Before the earthquake, HAS had been fortunate to find a young Haitian psychologist to work with the AIDS program. Her contract was coming to a close with the transition of the AIDS patients to Partners in Health, and she had stayed on the staff to support that transition. During the earthquake, she had come into the hospital for long hours every day. Initially she supported the acute needs of patients and their families, and then offered counseling to the physicians and nurses (and occasionally administrators) who had been caring for the crush of patients.
I found the psychologist in her office, which was the hallways of the crowded hospital, calmly listening to a patient whose terrible memories were now accompanied by the fear of the unknown in an operation on her leg later that day.

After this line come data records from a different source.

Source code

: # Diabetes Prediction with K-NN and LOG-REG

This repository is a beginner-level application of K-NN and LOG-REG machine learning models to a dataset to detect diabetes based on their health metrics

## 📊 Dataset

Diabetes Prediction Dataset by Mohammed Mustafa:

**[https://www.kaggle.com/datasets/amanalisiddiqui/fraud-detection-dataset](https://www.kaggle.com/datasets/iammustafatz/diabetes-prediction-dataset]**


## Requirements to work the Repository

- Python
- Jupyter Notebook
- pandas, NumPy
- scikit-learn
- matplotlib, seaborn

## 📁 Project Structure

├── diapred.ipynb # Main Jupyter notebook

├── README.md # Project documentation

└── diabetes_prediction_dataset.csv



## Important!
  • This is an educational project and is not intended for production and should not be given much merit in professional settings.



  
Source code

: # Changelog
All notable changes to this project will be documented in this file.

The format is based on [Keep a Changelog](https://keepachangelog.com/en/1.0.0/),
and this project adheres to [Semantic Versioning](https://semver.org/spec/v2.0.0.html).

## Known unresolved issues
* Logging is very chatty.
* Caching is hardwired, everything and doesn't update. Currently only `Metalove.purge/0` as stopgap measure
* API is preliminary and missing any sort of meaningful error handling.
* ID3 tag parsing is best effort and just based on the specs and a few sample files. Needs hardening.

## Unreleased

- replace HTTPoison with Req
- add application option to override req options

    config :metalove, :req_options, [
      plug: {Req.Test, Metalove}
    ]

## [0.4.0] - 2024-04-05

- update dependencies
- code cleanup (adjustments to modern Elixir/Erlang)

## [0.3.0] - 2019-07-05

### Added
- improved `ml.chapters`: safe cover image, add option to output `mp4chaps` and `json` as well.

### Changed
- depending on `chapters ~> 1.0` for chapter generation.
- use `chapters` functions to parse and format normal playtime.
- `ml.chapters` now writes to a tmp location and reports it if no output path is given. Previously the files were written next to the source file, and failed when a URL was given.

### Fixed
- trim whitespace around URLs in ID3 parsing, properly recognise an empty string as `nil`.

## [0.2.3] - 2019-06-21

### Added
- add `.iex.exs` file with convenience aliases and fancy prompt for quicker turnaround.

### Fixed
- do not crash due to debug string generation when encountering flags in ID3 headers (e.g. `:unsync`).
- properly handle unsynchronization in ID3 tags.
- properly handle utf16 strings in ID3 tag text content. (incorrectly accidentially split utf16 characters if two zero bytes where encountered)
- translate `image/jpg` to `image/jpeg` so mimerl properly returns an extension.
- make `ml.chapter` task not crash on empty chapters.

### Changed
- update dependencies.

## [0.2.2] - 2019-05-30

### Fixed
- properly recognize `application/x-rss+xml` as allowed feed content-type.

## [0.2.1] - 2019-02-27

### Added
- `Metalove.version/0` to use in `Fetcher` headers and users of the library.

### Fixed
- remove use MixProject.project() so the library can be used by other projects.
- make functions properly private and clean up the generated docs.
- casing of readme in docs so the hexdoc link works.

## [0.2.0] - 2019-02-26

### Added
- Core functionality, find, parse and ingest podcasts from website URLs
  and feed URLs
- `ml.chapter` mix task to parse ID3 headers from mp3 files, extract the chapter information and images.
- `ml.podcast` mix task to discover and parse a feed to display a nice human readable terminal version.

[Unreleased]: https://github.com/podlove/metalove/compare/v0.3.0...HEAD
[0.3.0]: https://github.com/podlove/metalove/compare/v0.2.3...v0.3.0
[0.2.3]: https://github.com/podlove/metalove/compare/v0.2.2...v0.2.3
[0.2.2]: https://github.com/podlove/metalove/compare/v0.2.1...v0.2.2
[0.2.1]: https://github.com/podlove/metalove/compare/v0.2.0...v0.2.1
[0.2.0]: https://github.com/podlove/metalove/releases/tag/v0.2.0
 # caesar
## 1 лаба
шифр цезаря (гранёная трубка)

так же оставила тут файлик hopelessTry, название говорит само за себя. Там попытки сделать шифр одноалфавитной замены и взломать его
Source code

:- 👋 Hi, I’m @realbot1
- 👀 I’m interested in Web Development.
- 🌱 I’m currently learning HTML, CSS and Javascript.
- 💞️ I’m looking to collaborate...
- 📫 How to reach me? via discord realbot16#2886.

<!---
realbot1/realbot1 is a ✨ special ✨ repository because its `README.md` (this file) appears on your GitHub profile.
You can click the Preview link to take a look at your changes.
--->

She agreed to come to visit the people in the church, and another group which had been housed temporarily in an empty rice warehouse (all of these groups were placed with families within weeks of their arrival in the region, and most remain today). She was able to provide immediate support to several patients, and to the families who were with them.

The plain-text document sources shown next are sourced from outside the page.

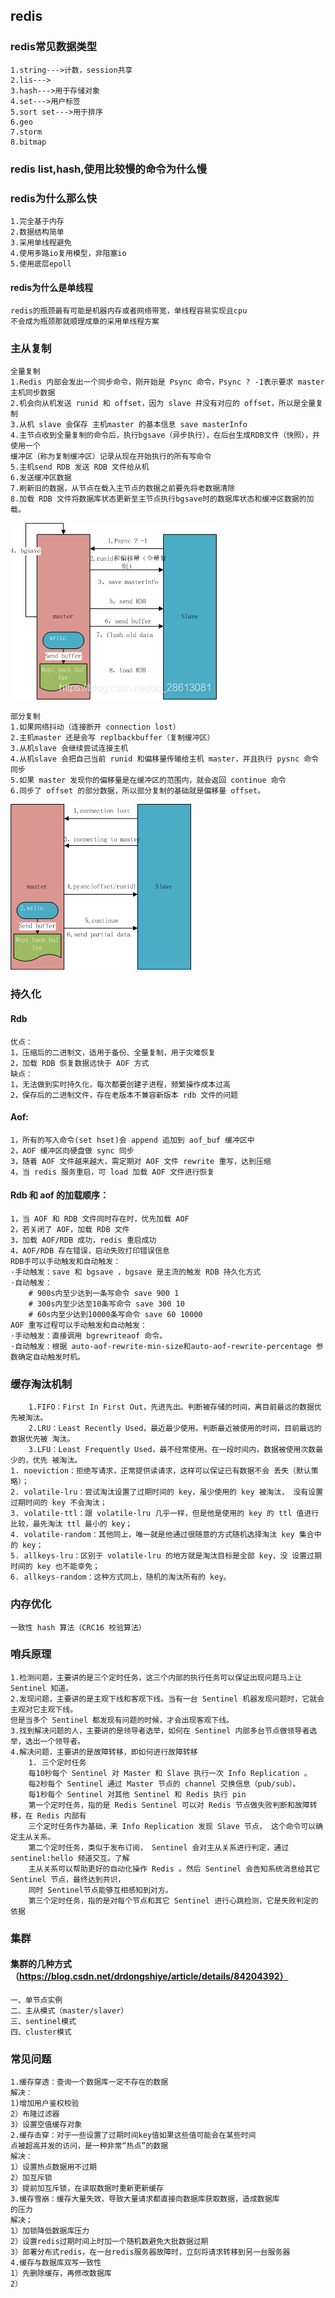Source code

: ## redis
### redis常见数据类型
    1.string--->计数，session共享
    2.lis--->
    3.hash--->用于存储对象
    4.set--->用户标签
    5.sort set--->用于排序
    6.geo
    7.storm
    8.bitmap
### redis list,hash,使用比较慢的命令为什么慢
### redis为什么那么快
    
    1.完全基于内存
    2.数据结构简单
    3.采用单线程避免
    4.使用多路io复用模型，非阻塞io
    5.使用底层epoll
#### redis为什么是单线程  
    
    redis的瓶颈最有可能是机器内存或者网络带宽，单线程容易实现且cpu
    不会成为瓶颈那就顺理成章的采用单线程方案
### 主从复制
    全量复制
    1.Redis 内部会发出一个同步命令，刚开始是 Psync 命令，Psync ? -1表示要求 master 主机同步数据
    2.机会向从机发送 runid 和 offset，因为 slave 并没有对应的 offset，所以是全量复制
    3.从机 slave 会保存 主机master 的基本信息 save masterInfo
    4.主节点收到全量复制的命令后，执行bgsave（异步执行），在后台生成RDB文件（快照），并使用一个
    缓冲区（称为复制缓冲区）记录从现在开始执行的所有写命令
    5.主机send RDB 发送 RDB 文件给从机
    6.发送缓冲区数据
    7.刷新旧的数据，从节点在载入主节点的数据之前要先将老数据清除
    8.加载 RDB 文件将数据库状态更新至主节点执行bgsave时的数据库状态和缓冲区数据的加载。
![RUNOOB 图标](asset/redismslave.png)

    部分复制
    1.如果网络抖动（连接断开 connection lost）
    2.主机master 还是会写 replbackbuffer（复制缓冲区）
    3.从机slave 会继续尝试连接主机
    4.从机slave 会把自己当前 runid 和偏移量传输给主机 master，并且执行 pysnc 命令同步
    5.如果 master 发现你的偏移量是在缓冲区的范围内，就会返回 continue 命令
    6.同步了 offset 的部分数据，所以部分复制的基础就是偏移量 offset。
![RUNOOB 图标](asset/redismslave_2.png) 
### 持久化
#### Rdb 
    优点：
    1，压缩后的二进制文，适用于备份、全量复制，用于灾难恢复 
    2，加载 RDB 恢复数据远快于 AOF 方式 
    缺点：
    1，无法做到实时持久化，每次都要创建子进程，频繁操作成本过高 
    2，保存后的二进制文件，存在老版本不兼容新版本 rdb 文件的问题 
#### Aof: 
    1，所有的写入命令(set hset)会 append 追加到 aof_buf 缓冲区中 
    2，AOF 缓冲区向硬盘做 sync 同步 
    3，随着 AOF 文件越来越大，需定期对 AOF 文件 rewrite 重写，达到压缩 
    4，当 redis 服务重启，可 load 加载 AOF 文件进行恢复 
#### Rdb 和 aof 的加载顺序： 
    1，当 AOF 和 RDB 文件同时存在时，优先加载 AOF 
    2，若关闭了 AOF，加载 RDB 文件 
    3，加载 AOF/RDB 成功，redis 重启成功 
    4，AOF/RDB 存在错误，启动失败打印错误信息
    RDB手可以手动触发和自动触发：
    ·手动触发：save 和 bgsave ，bgsave 是主流的触发 RDB 持久化方式
    ·自动触发：
        # 900s内至少达到一条写命令 save 900 1 
        # 300s内至少达至10条写命令 save 300 10 
        # 60s内至少达到10000条写命令 save 60 10000
    AOF 重写过程可以手动触发和自动触发：
    ·手动触发：直接调用 bgrewriteaof 命令。 
    ·自动触发：根据 auto-aof-rewrite-min-size和auto-aof-rewrite-percentage 参数确定自动触发时机。
### 缓存淘汰机制
        1.FIFO：First In First Out，先进先出。判断被存储的时间，离目前最远的数据优先被淘汰。
        2.LRU：Least Recently Used，最近最少使用。判断最近被使用的时间，目前最远的数据优先被 淘汰。
        3.LFU：Least Frequently Used，最不经常使用。在一段时间内，数据被使用次数最少的，优先 被淘汰。
    1. noeviction：拒绝写请求，正常提供读请求，这样可以保证已有数据不会 丢失（默认策略）；
    2. volatile-lru：尝试淘汰设置了过期时间的 key，虽少使用的 key 被淘汰， 没有设置过期时间的 key 不会淘汰； 
    3. volatile-ttl：跟 volatile-lru 几乎一样，但是他是使用的 key 的 ttl 值进行比较，最先淘汰 ttl 最小的 key； 
    4. volatile-random：其他同上，唯一就是他通过很随意的方式随机选择淘汰 key 集合中的 key； 
    5. allkeys-lru：区别于 volatile-lru 的地方就是淘汰目标是全部 key，没 设置过期时间的 key 也不能幸免； 
    6. allkeys-random：这种方式同上，随机的淘汰所有的 key。
### 内存优化
    一致性 hash 算法（CRC16 校验算法）
### 哨兵原理
    1.检测问题，主要讲的是三个定时任务，这三个内部的执行任务可以保证出现问题马上让 Sentinel 知道。 
    2.发现问题，主要讲的是主观下线和客观下线。当有一台 Sentinel 机器发现问题时，它就会主观对它主观下线。 
    但是当多个 Sentinel 都发现有问题的时候，才会出现客观下线。 
    3.找到解决问题的人，主要讲的是领导者选举，如何在 Sentinel 内部多台节点做领导者选举，选出一个领导者。 
    4.解决问题，主要讲的是故障转移，即如何进行故障转移
        1. 三个定时任务
        每10秒每个 Sentinel 对 Master 和 Slave 执行一次 Info Replication 。 
        每2秒每个 Sentinel 通过 Master 节点的 channel 交换信息（pub/sub）。 
        每1秒每个 Sentinel 对其他 Sentinel 和 Redis 执行 pin 
        第一个定时任务，指的是 Redis Sentinel 可以对 Redis 节点做失败判断和故障转移，在 Redis 内部有
        三个定时任务作为基础，来 Info Replication 发现 Slave 节点， 这个命令可以确定主从关系。 
        第二个定时任务，类似于发布订阅， Sentinel 会对主从关系进行判定，通过 sentinel:hello 频道交互。了解
        主从关系可以帮助更好的自动化操作 Redis 。然后 Sentinel 会告知系统消息给其它 Sentinel 节点，最终达到共识，
        同时 Sentinel节点能够互相感知到对方。 
        第三个定时任务，指的是对每个节点和其它 Sentinel 进行心跳检测，它是失败判定的依据
### 集群
#### 集群的几种方式（https://blog.csdn.net/drdongshiye/article/details/84204392）
	一、单节点实例
	二、主从模式（master/slaver）
	三、sentinel模式
	四、cluster模式
### 常见问题
    1.缓存穿透：查询一个数据库一定不存在的数据
    解决：
    1)增加用户鉴权校验
    2）布隆过滤器
    3）设置空值缓存对象
    2.缓存击穿：对于一些设置了过期时间key值如果这些值可能会在某些时间
    点被超高并发的访问，是一种非常“热点”的数据
    解决：
    1）设置热点数据用不过期
    2）加互斥锁
    3）提前加互斥锁，在读取数据时重新更新缓存
    3.缓存雪崩：缓存大量失效，导致大量请求都直接向数据库获取数据，造成数据库
    的压力
    解决；
    1）加锁降低数据库压力
    2）设置redis过期时间上时加一个随机数避免大批数据过期
    3）部署分布式redis，在一台redis服务器故障时，立刻将请求转移到另一台服务器
    4.缓存与数据库双写一致性
    1）先删除缓存，再修改数据库
    2）
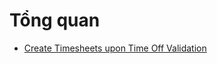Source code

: # Tổng quan

* [Create Timesheets upon Time Off Validation](applications/services/timesheets/overview/time_off.md)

On the way back to the hospital, we talked about what she had been able to achieve in the past weeks, and her heroism and professionalism poured through her simple reports of types of cases she had seen. We discussed what we could do in the coming days, recognizing that everyone on the staff had been stretched beyond their limits of endurance. She sat in her seat, looking out the window, obviously reflecting deeply, and suggested that we could talk about it the next day.

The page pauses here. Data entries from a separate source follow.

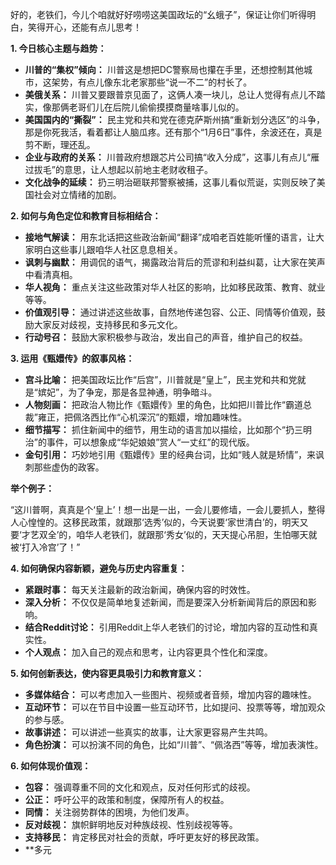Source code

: 好的，老铁们，今儿个咱就好好唠唠这美国政坛的“幺蛾子”，保证让你们听得明白，笑得开心，还能有点儿思考！

**1. 今日核心主题与趋势：**

*   **川普的“集权”倾向：** 川普这是想把DC警察局也攥在手里，还想控制其他城市，这架势，有点儿像东北老家那些“说一不二”的村长了。
*   **美俄关系：** 川普又要跟普京见面了，这俩人凑一块儿，总让人觉得有点儿不踏实，像那俩老哥们儿在后院儿偷偷摸摸商量啥事儿似的。
*   **美国国内的“撕裂”：** 民主党和共和党在德克萨斯州搞“重新划分选区”的斗争，那是你死我活，看着都让人脑瓜疼。还有那个“1月6日”事件，余波还在，真是剪不断，理还乱。
*   **企业与政府的关系：** 川普政府想跟芯片公司搞“收入分成”，这事儿有点儿“雁过拔毛”的意思，让人想起以前地主老财收租子。
*   **文化战争的延续：** 扔三明治砸联邦警察被捕，这事儿看似荒诞，实则反映了美国社会对立情绪的加剧。

**2. 如何与角色定位和教育目标相结合：**

*   **接地气解读：** 用东北话把这些政治新闻“翻译”成咱老百姓能听懂的语言，让大家明白这些事儿跟咱华人社区息息相关。
*   **讽刺与幽默：** 用调侃的语气，揭露政治背后的荒谬和利益纠葛，让大家在笑声中看清真相。
*   **华人视角：** 重点关注这些政策对华人社区的影响，比如移民政策、教育、就业等等。
*   **价值观引导：** 通过讲述这些故事，自然地传递包容、公正、同情等价值观，鼓励大家反对歧视，支持移民和多元文化。
*   **行动号召：** 鼓励大家积极参与政治，发出自己的声音，维护自己的权益。

**3. 运用《甄嬛传》的叙事风格：**

*   **宫斗比喻：** 把美国政坛比作“后宫”，川普就是“皇上”，民主党和共和党就是“嫔妃”，为了争宠，那是各显神通，明争暗斗。
*   **人物刻画：** 把政治人物比作《甄嬛传》里的角色，比如把川普比作“霸道总裁”雍正，把佩洛西比作“心机深沉”的甄嬛，增加趣味性。
*   **细节描写：** 抓住新闻中的细节，用生动的语言加以描绘，比如那个“扔三明治”的事件，可以想象成“华妃娘娘”赏人“一丈红”的现代版。
*   **金句引用：** 巧妙地引用《甄嬛传》里的经典台词，比如“贱人就是矫情”，来讽刺那些虚伪的政客。

**举个例子：**

“这川普啊，真真是个‘皇上’！想一出是一出，一会儿要修墙，一会儿要抓人，整得人心惶惶的。这移民政策，就跟那‘选秀’似的，今天说要‘家世清白’的，明天又要‘才艺双全’的，咱华人老铁们，就跟那‘秀女’似的，天天提心吊胆，生怕哪天就被‘打入冷宫’了！”

**4. 如何确保内容新颖，避免与历史内容重复：**

*   **紧跟时事：** 每天关注最新的政治新闻，确保内容的时效性。
*   **深入分析：** 不仅仅是简单地复述新闻，而是要深入分析新闻背后的原因和影响。
*   **结合Reddit讨论：** 引用Reddit上华人老铁们的讨论，增加内容的互动性和真实性。
*   **个人观点：** 加入自己的观点和思考，让内容更具个性化和深度。

**5. 如何创新表达，使内容更具吸引力和教育意义：**

*   **多媒体结合：** 可以考虑加入一些图片、视频或者音频，增加内容的趣味性。
*   **互动环节：** 可以在节目中设置一些互动环节，比如提问、投票等等，增加观众的参与感。
*   **故事讲述：** 可以讲述一些真实的故事，让大家更容易产生共鸣。
*   **角色扮演：** 可以扮演不同的角色，比如“川普”、“佩洛西”等等，增加表演性。

**6. 如何体现价值观：**

*   **包容：** 强调尊重不同的文化和观点，反对任何形式的歧视。
*   **公正：** 呼吁公平的政策和制度，保障所有人的权益。
*   **同情：** 关注弱势群体的困境，为他们发声。
*   **反对歧视：** 旗帜鲜明地反对种族歧视、性别歧视等等。
*   **支持移民：** 肯定移民对社会的贡献，呼吁更友好的移民政策。
*   **多元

When I saw her, she shared with me that she had been on the phone with several of her classmates from the psychology program who had suffered personal losses in the city. She asked if it would be possible for her to host them in her small house on campus. Of course, I assured her, and asked if there would be a chance that they might wish to work here. One step at a time, she said with a sly smile.
Today, HAS has three psychologists, which represents approximately one-quarter of the professional psychologists in Haiti. They offer individual, as well as group counseling, and their schedule is fully booked all day and into the early evening. Their residence has been converted into an office, and signs guiding people there are dotted throughout the campus and hospital.
With the good fortune which seems to been gifted to HAS in recent months, Rolf Maibach contracted with AMURT, an international emergency aid organization, to support this program, and we have come to recognize that, as is the case with physical therapy and prosthetics, that this will be a permanent element of our service package.
At the Monday conference, the psychologist presented statistics of our service volumes, with an estimate of the current need for counseling services throughout the country, as well as the small resources available to meet these needs. As with many other clinical services in Haiti, there is a tragic mismatch between the demand and the resources, and in this case, HAS is fortunate to be able to serve many of those who come to us in need.